(Recorded data)
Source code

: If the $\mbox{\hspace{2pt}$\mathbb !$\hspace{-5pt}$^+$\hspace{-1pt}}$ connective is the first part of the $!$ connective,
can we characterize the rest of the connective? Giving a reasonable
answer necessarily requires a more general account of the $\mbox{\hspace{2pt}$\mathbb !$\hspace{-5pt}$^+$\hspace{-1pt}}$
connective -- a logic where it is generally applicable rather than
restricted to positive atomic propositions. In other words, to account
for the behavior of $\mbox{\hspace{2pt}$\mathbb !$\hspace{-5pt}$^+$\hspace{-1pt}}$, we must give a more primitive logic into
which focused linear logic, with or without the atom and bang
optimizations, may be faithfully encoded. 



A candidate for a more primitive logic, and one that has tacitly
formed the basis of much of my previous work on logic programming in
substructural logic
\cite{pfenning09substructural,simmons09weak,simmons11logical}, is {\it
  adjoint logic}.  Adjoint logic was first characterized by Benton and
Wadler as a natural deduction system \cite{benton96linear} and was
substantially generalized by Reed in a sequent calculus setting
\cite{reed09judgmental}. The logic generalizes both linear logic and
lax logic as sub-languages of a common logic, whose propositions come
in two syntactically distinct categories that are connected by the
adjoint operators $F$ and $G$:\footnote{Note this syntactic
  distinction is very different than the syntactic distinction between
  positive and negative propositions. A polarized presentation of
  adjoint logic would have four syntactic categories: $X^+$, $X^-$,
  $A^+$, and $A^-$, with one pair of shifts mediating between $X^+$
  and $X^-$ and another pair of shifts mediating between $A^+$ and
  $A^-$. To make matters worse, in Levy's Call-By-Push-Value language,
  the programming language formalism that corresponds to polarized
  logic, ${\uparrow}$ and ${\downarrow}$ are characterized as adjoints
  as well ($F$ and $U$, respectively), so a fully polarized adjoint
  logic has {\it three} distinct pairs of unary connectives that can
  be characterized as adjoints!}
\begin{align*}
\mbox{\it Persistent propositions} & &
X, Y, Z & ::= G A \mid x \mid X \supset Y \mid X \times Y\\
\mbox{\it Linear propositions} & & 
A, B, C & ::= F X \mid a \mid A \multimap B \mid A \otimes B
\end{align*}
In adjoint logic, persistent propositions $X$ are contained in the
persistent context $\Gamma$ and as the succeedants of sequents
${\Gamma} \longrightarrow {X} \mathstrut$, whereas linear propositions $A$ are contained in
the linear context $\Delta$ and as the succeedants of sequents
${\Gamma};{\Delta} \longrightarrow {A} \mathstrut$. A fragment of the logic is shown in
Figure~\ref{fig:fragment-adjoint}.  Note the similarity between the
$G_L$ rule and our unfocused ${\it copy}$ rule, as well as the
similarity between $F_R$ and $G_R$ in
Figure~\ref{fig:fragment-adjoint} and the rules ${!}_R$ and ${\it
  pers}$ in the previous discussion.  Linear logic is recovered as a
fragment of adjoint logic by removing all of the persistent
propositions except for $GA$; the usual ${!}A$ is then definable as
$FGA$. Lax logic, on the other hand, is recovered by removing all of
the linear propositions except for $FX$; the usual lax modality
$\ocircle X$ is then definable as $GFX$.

* [What you are asked to do] If a line appears above, it belongs in your answer, printed exactly.

* [Result]
Source code

: If the $\mbox{\hspace{2pt}$\mathbb !$\hspace{-5pt}$^+$\hspace{-1pt}}$ connective is the first part of the $!$ connective,
can we characterize the rest of the connective? Giving a reasonable
answer necessarily requires a more general account of the $\mbox{\hspace{2pt}$\mathbb !$\hspace{-5pt}$^+$\hspace{-1pt}}$
connective -- a logic where it is generally applicable rather than
restricted to positive atomic propositions. In other words, to account
for the behavior of $\mbox{\hspace{2pt}$\mathbb !$\hspace{-5pt}$^+$\hspace{-1pt}}$, we must give a more primitive logic into
which focused linear logic, with or without the atom and bang
optimizations, may be faithfully encoded. 



A candidate for a more primitive logic, and one that has tacitly
formed the basis of much of my previous work on logic programming in
substructural logic
\cite{pfenning09substructural,simmons09weak,simmons11logical}, is {\it
  adjoint logic}.  Adjoint logic was first characterized by Benton and
Wadler as a natural deduction system \cite{benton96linear} and was
substantially generalized by Reed in a sequent calculus setting
\cite{reed09judgmental}. The logic generalizes both linear logic and
lax logic as sub-languages of a common logic, whose propositions come
in two syntactically distinct categories that are connected by the
adjoint operators $F$ and $G$:\footnote{Note this syntactic
  distinction is very different than the syntactic distinction between
  positive and negative propositions. A polarized presentation of
  adjoint logic would have four syntactic categories: $X^+$, $X^-$,
  $A^+$, and $A^-$, with one pair of shifts mediating between $X^+$
  and $X^-$ and another pair of shifts mediating between $A^+$ and
  $A^-$. To make matters worse, in Levy's Call-By-Push-Value language,
  the programming language formalism that corresponds to polarized
  logic, ${\uparrow}$ and ${\downarrow}$ are characterized as adjoints
  as well ($F$ and $U$, respectively), so a fully polarized adjoint
  logic has {\it three} distinct pairs of unary connectives that can
  be characterized as adjoints!}
\begin{align*}
\mbox{\it Persistent propositions} & &
X, Y, Z & ::= G A \mid x \mid X \supset Y \mid X \times Y\\
\mbox{\it Linear propositions} & & 
A, B, C & ::= F X \mid a \mid A \multimap B \mid A \otimes B
\end{align*}
In adjoint logic, persistent propositions $X$ are contained in the
persistent context $\Gamma$ and as the succeedants of sequents
${\Gamma} \longrightarrow {X} \mathstrut$, whereas linear propositions $A$ are contained in
the linear context $\Delta$ and as the succeedants of sequents
${\Gamma};{\Delta} \longrightarrow {A} \mathstrut$. A fragment of the logic is shown in
Figure~\ref{fig:fragment-adjoint}.  Note the similarity between the
$G_L$ rule and our unfocused ${\it copy}$ rule, as well as the
similarity between $F_R$ and $G_R$ in
Figure~\ref{fig:fragment-adjoint} and the rules ${!}_R$ and ${\it
  pers}$ in the previous discussion.  Linear logic is recovered as a
fragment of adjoint logic by removing all of the persistent
propositions except for $GA$; the usual ${!}A$ is then definable as
$FGA$. Lax logic, on the other hand, is recovered by removing all of
the linear propositions except for $FX$; the usual lax modality
$\ocircle X$ is then definable as $GFX$.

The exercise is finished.